It finally dawned on us that they didn’t appreciate our generosity in trying to foist our stuff on them — in some cases, slipping a family heirloom or two into the back seat of their car that they discovered only after returning home. It was especially cheeky of us to interest kids in an item their parents were bound to refuse.
At the time it was gifted to us, we thought a wall piece in the form of a fish was a real hoot. Clap your hands, and the sucker wiggles like you have him on a hook. No grandchild could pass this up. Several men have expressed an interest in adopting this aquatic specimen, but fear the wrath of their spouse if it comes home with them.
We remain ever hopeful about other items and our sales pitch goes something like this:
- This is your great grandmother’s favourite dish and she’d surely spin in her grave to know it will no longer be in the family.
- Well, of course, the silver will need to be cleaned but maybe you’ll win a lottery and can pay someone to keep it shining.
- The head is missing from Uncle Ted’s big pottery dog, but it’s here in a box somewhere, and a package of Gorilla Glue will easily fix that.
- You’ve always admired this painting — now it can be yours.
- This collection of buttons and badges from countless election campaigns represents a lot of history and could be valuable someday.
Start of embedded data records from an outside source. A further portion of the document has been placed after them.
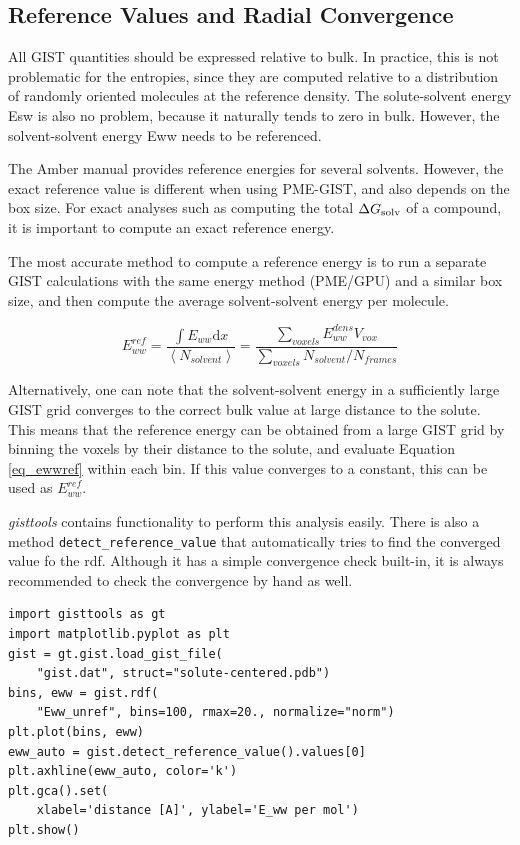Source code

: \documentclass[9pt,tutorial]{livecoms}
\newcommand{\dgsolv}{\Delta G_\textup{solv}}
\newcommand{\software}{\emph}
\newcommand\inlinecode{\texttt}
\begin{document}
\subsection{Reference Values and Radial Convergence}
All GIST quantities should be expressed relative to bulk. In practice, this is not problematic for the entropies, since they are computed relative to a distribution of randomly oriented molecules at the reference density.
The solute-solvent energy Esw is also no problem, because it naturally tends to zero in bulk. 
However, the solvent-solvent energy Eww needs to be referenced.

The Amber manual provides reference energies for several solvents.
However, the exact reference value is different when using PME-GIST, and also depends on the box size.
For exact analyses such as computing the total $\dgsolv$ of a compound, it is important to compute an exact reference energy.

The most accurate method to compute a reference energy is to run a separate GIST calculations with the same energy method (PME/GPU) and a similar box size, and then compute the average solvent-solvent energy per molecule.

\begin{equation}
\label{eq_ewwref}
E_{ww}^\textit{ref} = \frac{\int{E_{ww}} \mathrm{d}x}{\left<N_\textit{solvent}\right>}
  = \frac{\sum_\textit{voxels}E_{ww}^\textit{dens} V_\textit{vox}}{\sum_\textit{voxels}{N_\textit{solvent}} / N_\textit{frames}}
\end{equation}

Alternatively, one can note that the solvent-solvent energy in a sufficiently large GIST grid converges to the correct bulk value at large distance to the solute.
This means that the reference energy can be obtained from a large GIST grid by binning the voxels by their distance to the solute, and evaluate Equation \ref{eq_ewwref} within each bin.
If this value converges to a constant, this can be used as $E_{ww}^\textit{ref}$.

\software{gisttools} contains functionality to perform this analysis easily.
There is also a method \inlinecode{detect\_reference\_value} that automatically tries to find the converged value fo the rdf.
Although it has a simple convergence check built-in, it is always recommended to check the convergence by hand as well.

\begin{lstlisting}[style=python]
import gisttools as gt
import matplotlib.pyplot as plt
gist = gt.gist.load_gist_file(
    "gist.dat", struct="solute-centered.pdb")
bins, eww = gist.rdf(
    "Eww_unref", bins=100, rmax=20., normalize="norm")
plt.plot(bins, eww)
eww_auto = gist.detect_reference_value().values[0]
plt.axhline(eww_auto, color='k')
plt.gca().set(
    xlabel='distance [A]', ylabel='E_ww per mol')
plt.show()
\end{lstlisting}
\end{document}
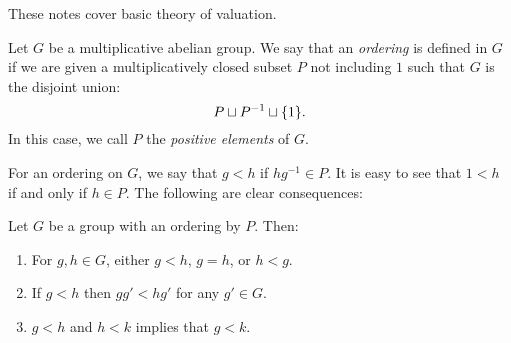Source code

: These notes cover basic theory of valuation.

\begin{defn}
Let $G$ be a multiplicative abelian group. We say that an 
\emph{ordering} is defined in $G$ if we are given a 
multiplicatively closed subset $P$ not including $1$ such that 
$G$ is the disjoint union:
\[
P \sqcup P^{-1} \sqcup \{1\}.
\]
In this case, we call $P$ the \emph{positive elements} of $G$.
\end{defn}

For an ordering on $G$, we say that $g < h$ if $hg^{-1} \in P$.
It is easy to see that $1 < h$ if and only if $h \in P$. The
following are clear consequences:

\begin{prop}
Let $G$ be a group with an ordering by $P$. Then:

\begin{enumerate}
\item For $g, h \in G$, either $g < h$, $g = h$, or $h < g$.

\item If $g < h$ then $gg' < hg'$ for any $g' \in G$.

\item $g < h$ and $h < k$ implies that $g < k$.
\end{enumerate}
\end{prop}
My favourite is This is My Billy Button. Whadya mean you’ve never heard of most of these guys? Neither did the voters at the time.
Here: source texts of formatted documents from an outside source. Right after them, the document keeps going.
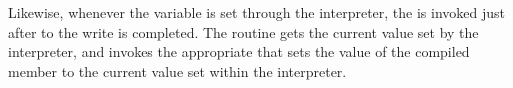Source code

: Likewise,
whenever the variable is set through the interpreter, the
is invoked just after to the write is completed.
The routine gets the current value set by the interpreter, 
and invokes the appropriate
that sets the value of the compiled member to the current value set
within the interpreter.

\endinput

### Local Variables:
### mode: latex
### comment-column: 60
### backup-by-copying-when-linked: t
### file-precious-flag: nil
### End:
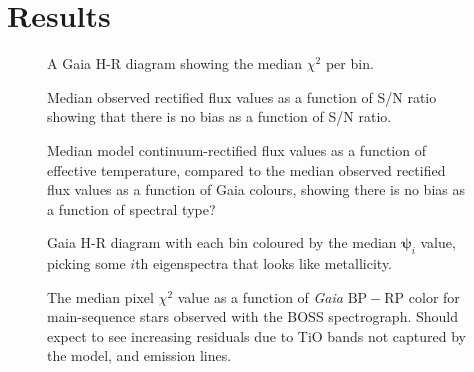 \documentclass[modern]{aastex631}
\newcommand{\project}[1]{\textit{#1}}
\newcommand{\vectheta}{\boldsymbol{\theta}}
\newcommand{\vecpsi}{\boldsymbol{\psi}}
\newcommand{\vecW}{\mathbf{W}}
\newcommand{\vecH}{\mathbf{H}}
\newcommand{\vecX}{\mathbf{X}}
\newcommand{\apogee}{\project{APOGEE}}
\newcommand{\boss}{\project{BOSS}}
\newcommand{\todo}[1]{\textcolor{tab:blue}{#1}}
\begin{document}

\section{Results}\label{sec:results}

\begin{figure}
    \caption{A Gaia H-R diagram showing the median $\chi^2$ per bin.}
\end{figure}

\begin{figure}
    \caption{Median observed rectified flux values as a function of S/N ratio showing that there is no bias as a function of S/N ratio.}
\end{figure}


\begin{figure}
    \caption{Median model continuum-rectified flux values as a function of effective temperature, compared to the median observed rectified flux values as a function of Gaia colours, showing there is no bias as a function of spectral type?}
\end{figure}


\begin{figure}
    \caption{Gaia H-R diagram with each bin coloured by the median $\vecpsi_i$ value, picking some $i$th eigenspectra that looks like metallicity. \label{fig:gaia_hrd_metallicity}}
\end{figure}


\begin{figure*}
    \caption{The median pixel $\chi^2$ value as a function of \emph{Gaia} $\mathrm{BP} - \mathrm{RP}$ color for main-sequence stars observed with the BOSS spectrograph. \todo{Should expect to see increasing residuals due to TiO bands not captured by the model, and emission lines.}}
\end{figure*}
\end{document}

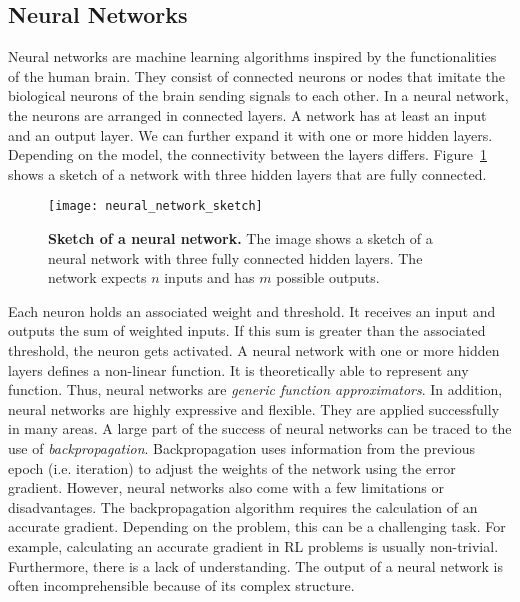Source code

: \subsection{Neural Networks}
Neural networks are machine learning algorithms inspired by the functionalities of the human brain. They consist of connected neurons or nodes that imitate the biological neurons of the brain sending signals to each other. In a neural network, the neurons are arranged in connected layers. A network has at least an input and an output layer. We can further expand it with one or more hidden layers. Depending on the model, the connectivity between the layers differs. Figure~\ref{fig:neural_network_sketch} shows a sketch of a network with three hidden layers that are fully connected.
\begin{figure}[ht]
\centering
\texttt{[image: neural\_network\_sketch]}
\caption[Sketch of a Neural Network]{
  \textbf{Sketch of a neural network.}
  The image shows a sketch of a neural network with three fully connected hidden layers. The network expects $n$ inputs and has $m$ possible outputs.
}
\label{fig:neural_network_sketch}
\end{figure}
Each neuron holds an associated weight and threshold. It receives an input and outputs the sum of weighted inputs. If this sum is greater than the associated threshold, the neuron gets activated. A neural network with one or more hidden layers defines a non-linear function. It is theoretically able to represent any function. Thus, neural networks are \textit{generic function approximators}. In addition, neural networks are highly expressive and flexible. They are applied successfully in many areas. A large part of the success of neural networks can be traced to the use of \textit{backpropagation}. Backpropagation uses information from the previous epoch (i.e. iteration) to adjust the weights of the network using the error gradient. However, neural networks also come with a few limitations or disadvantages. The backpropagation algorithm requires the calculation of an accurate gradient. Depending on the problem, this can be a challenging task. For example, calculating an accurate gradient in RL problems is usually non-trivial. Furthermore, there is a lack of understanding. The output of a neural network is often incomprehensible because of its complex structure.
- You have no idea how much fun you’ll have reading these old Eaton’s and Simpsons catalogues. The mice have been chewing away on them, and that only adds to the allure.
We’ve learned there is no interest in old time pieces and family diaries. We forgot that today’s kids don’t understand cursive writing and can only tell time in digital form. What’s going to happen to all the clocks and watches? Ending up in the same place as millions of old ashtrays, I suppose.
Misery enjoys company and we take comfort in knowing that we’re not alone in this decluttering stage of life. A friend, whose husband is an avid golfer, laments his fixation with used golf balls. The old duffer has shelves of empty paper milk cartons filled with balls he has salvaged from countless courses over many years. And he’s not done yet.
Meanwhile, we’ve run out of excuses and we’re about to fire up Operation Overload with a passion.
Family and friends will be notified when it’s safe to start visiting again.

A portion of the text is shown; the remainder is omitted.